Menggantikan masjid, mushola, langgar karena takdir. Karena tidak ada lagi sholat tarawih berjamaah, sholat Jum’at, apalagi kerumunan dalam jumlah besar dalam nuansa ibadah, dalam gerakan ibadah.
Semua terus komat kamit di rumah mendekatkan diri kepada ILAHI ROBBI di rumah yang belum pernah dilakukan dari jaman ke jaman, juga belum pernah dipatuhi walau perintah kitab suci, belum pernah dipatuhi walau perintah suami atau istri, belum pernah dipatuhi walau amanah guru mengaji, belum pernah dipatuhi walau perintah berdzikir dari orang suci, apalagi sekedar dakwah di warung kopi. Itulah hakikinya Allah mengirim surga ke rumah.
Umat Islam totalitas beribadah di rumah, ketika Allah SWT membumikan Corona dalam program tamasya massal hampir seluruh dunia, kecuali Astina dan Pendawa.
Rumah seluruh umat manusia, tiba-riba berubah menjadi surga karena penghuni rumah itu selalu ibadah, bekerja dengan niat ibadah dari rumah, sholat dengan niat ibadah dari rumah, memasak di dapur dengan niat ibadah dari rumah, mengaji dan tadarus dengan niat ibadah dari rumah, sholat tarawih dan witir dengan niat ibadah dari rumah, sholat malam dan tahajud dengan niat ibadah dari rumah, sholat wajib 5 waktu dengan niat ibadah dari rumah, bahkan buka bersama puasa Ramadhan dengan niat ibadah juga dari rumah, serta minum kopi bersama dengan niat ibadah juga dari rumah.
Semua menjadi satu genderang memadu suara bunyi-bunyikan begitu menendang dan memancarkan sinar bahaya keabadian melayang-layang indah menunggu setiap mata memandang, mengabarkan kepastian ibadah dikabulkan.

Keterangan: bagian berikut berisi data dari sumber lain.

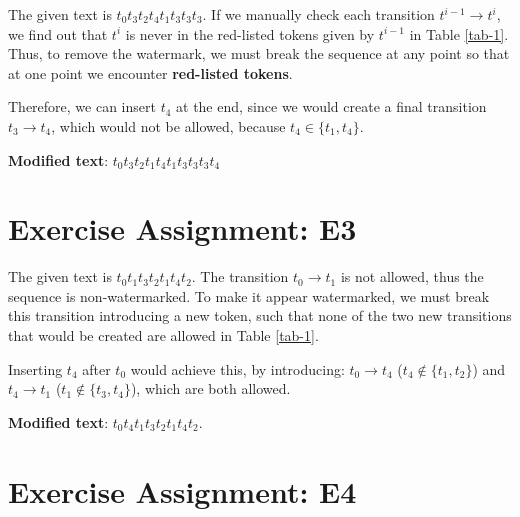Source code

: \documentclass{article}
\begin{document}
The given text is \( t_0t_3t_2t_4t_1t_3t_3t_3 \). If we manually check each transition $t^{i-1} \to t^i$, we find out that $t^i$ is never in the red-listed tokens given by $t^{i-1}$ in Table \ref{tab-1}. Thus, to remove the watermark, we must break the sequence at any point so that at one point we encounter \textbf{red-listed tokens}.

Therefore, we can insert $t_4$ at the end, since we would create a final transition $t_3 \to t_4$, which would not be allowed, because $t_4 \in \{t_1, t_4\}$.

\textbf{Modified text}: \( t_0t_3t_2t_1t_4t_1t_3t_3t_3t_4 \)

\section{Exercise Assignment: E3}\label{sec:e3}
The given text is \( t_0t_1t_3t_2t_1t_4t_2 \). The transition $t_0 \to t_1$ is not allowed, thus the sequence is non-watermarked. To make it appear watermarked, we must break this transition introducing a new token, such that none of the two new transitions that would be created are allowed in Table \ref{tab-1}.

Inserting \( t_4 \) after \( t_0 \) would achieve this, by introducing: $t_0 \to t_4$ ($t_4 \notin \{t_1, t_2\}$) and $t_4 \to t_1$ ($t_1 \notin \{t_3, t_4\}$), which are both allowed.

\textbf{Modified text}: \( t_0t_4t_1t_3t_2t_1t_4t_2 \).

\section{Exercise Assignment: E4}\label{sec:e4}

\end{document}
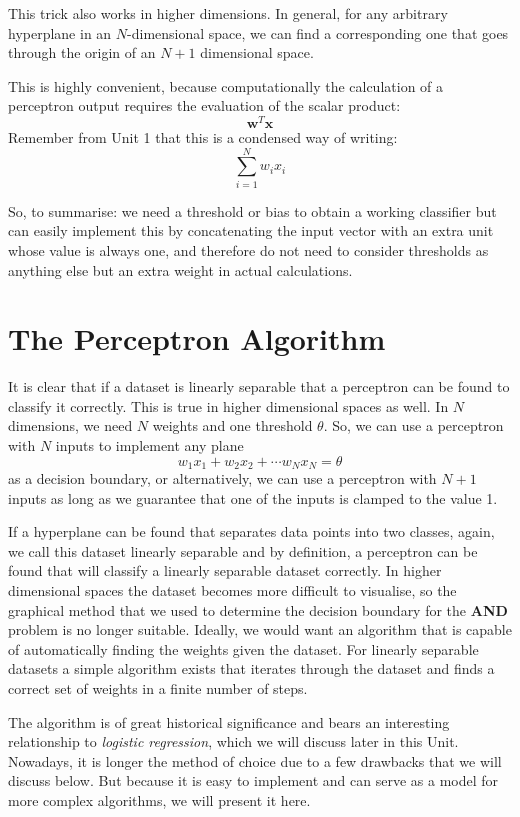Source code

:This trick also works in higher dimensions. In general, for any arbitrary hyperplane in an $N$-dimensional space, we can find a corresponding one
that goes through the origin of an $N+1$ dimensional space. 


This is highly convenient, because computationally the calculation of a perceptron output requires the evaluation of the scalar product:
$$
\boldsymbol{w}^T\boldsymbol{x}
$$
Remember from Unit 1 that this is a condensed way of writing:
$$
\sum^N_{i=1} w_i x_i
$$

So, to summarise: we need a threshold or bias to obtain a working classifier but can easily implement this by concatenating the input vector with an extra unit whose
value is always one, and therefore do not need to consider thresholds as anything else but an extra weight in actual calculations.

\section{The Perceptron Algorithm}
It is clear that if a dataset is linearly separable that a perceptron can be found to classify it correctly. This is true in higher dimensional spaces as well.
In $N$ dimensions, we need $N$ weights and one threshold $\theta$. So, we can use a perceptron with $N$ inputs to implement any plane
$$
w_1 x_1 + w_2 x_2 + \cdots w_N x_N = \theta
$$
as a decision boundary, or alternatively, we can use a perceptron with $N+1$ inputs as long as we guarantee that one of the inputs is clamped to the value 1.

If a hyperplane can be found that separates data points into two classes, again, we call this dataset linearly separable and  by definition, a perceptron
can be found that will classify a linearly separable dataset correctly. In higher dimensional spaces the dataset becomes more difficult to visualise, so the graphical
method that we used to determine the decision boundary for the {\bf AND} problem is no longer suitable. Ideally, we would want an algorithm that is capable of
automatically finding the weights given the dataset. For linearly separable datasets a simple algorithm exists that  iterates through the dataset
and finds a correct set of weights in a finite number of steps.

The algorithm is of great historical significance and bears an interesting relationship to \emph{logistic regression}, which we will discuss later in this Unit. Nowadays,
it is longer the method of choice due to a few drawbacks that we will discuss below. But because it is easy to implement and can serve as a model for more complex algorithms,
we will present it here.

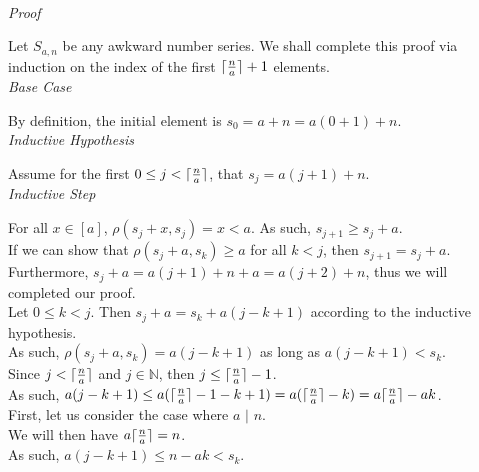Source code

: \documentclass[a4paper,12pt]{article}
\DeclarePairedDelimiter{\ceil}{\lceil}{\rceil}
\begin{document}
\noindent \\
\textit{Proof}

\noindent Let $S_{a,n}$ be any awkward number series. We shall complete this proof via induction on the index of the first $\ceil{\frac{n}{a}} + 1$ elements.\\


\noindent
\textit{Base Case}

\noindent By definition, the initial element is $s_0 = a + n = a(0 + 1) + n$.\\


\noindent
\textit{Inductive Hypothesis}

\noindent Assume for the first $0 \leq j < \ceil{\frac{n}{a}}$, that $s_j = a(j + 1) + n$.\\


\noindent
\textit{Inductive Step}

\noindent For all $x \in [a]$, $\rho(s_j + x, s_j) = x < a$. As such, $s_{j+1} \geq s_j + a$.\\

\noindent If we can show that $\rho(s_j + a, s_k) \geq a$ for all $k < j$, then $s_{j+1} = s_j + a$.\\

\noindent Furthermore, $s_j + a = a(j + 1) + n + a = a(j + 2) + n$, thus we will completed our proof.\\

\noindent Let $0 \leq k < j$. Then $s_j + a = s_k + a(j - k + 1)$ according to the inductive hypothesis.\\

\noindent As such, $\rho(s_j + a, s_k) = a(j - k + 1)$ as long as $a(j - k + 1) < s_k$.\\

\noindent Since $j < \ceil{\frac{n}{a}}$ and $j \in \mathbb{N}$, then $j \leq \ceil{\frac{n}{a}} - 1$.\\

\noindent As such, $a(j - k + 1) \leq a(\ceil{\frac{n}{a}} - 1 - k + 1) = a(\ceil{\frac{n}{a}} - k) = a\ceil{\frac{n}{a}} - ak$.\\

\noindent First, let us consider the case where $a$ $|$ $n$.\\

\noindent We will then have $a \ceil{\frac{n}{a}} = n$.\\

\noindent As such, $a(j - k + 1) \leq n - ak < s_k$.\\
\end{document}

Kabulkan lah Ya ROBBI.
Ketika semua ibadah karena Allah SWT dari rumah, itulah sesunggunya Allah SWT mengirim surga ke rumah, ketika semua penghuni rumah itu secara Istiqomah melantunkan ayat suci dari rumah itu, membaca kalimat thoyibah (kata dan kalimat baik) dari rumah itu, ketika bersama satu keluarga sholat berjamaah dari rumah itu, ketika berlomba-lomba berbuat baik dari rumah itu, dan ketika tidak satu pun ada perbuatan tidak bernilai ibadah dari rumah itu.
Dan ketika semua mengabdi, sujud, tunduk, syukur, tafakur, pasrah, sabar menyatu di antara do’a panjang juga do’a pendek. Semua mungkin berhajat sama, semua ingin selamat dunia dan selamat akherat. Juga masuk surga dan dijauhkan dari api neraka.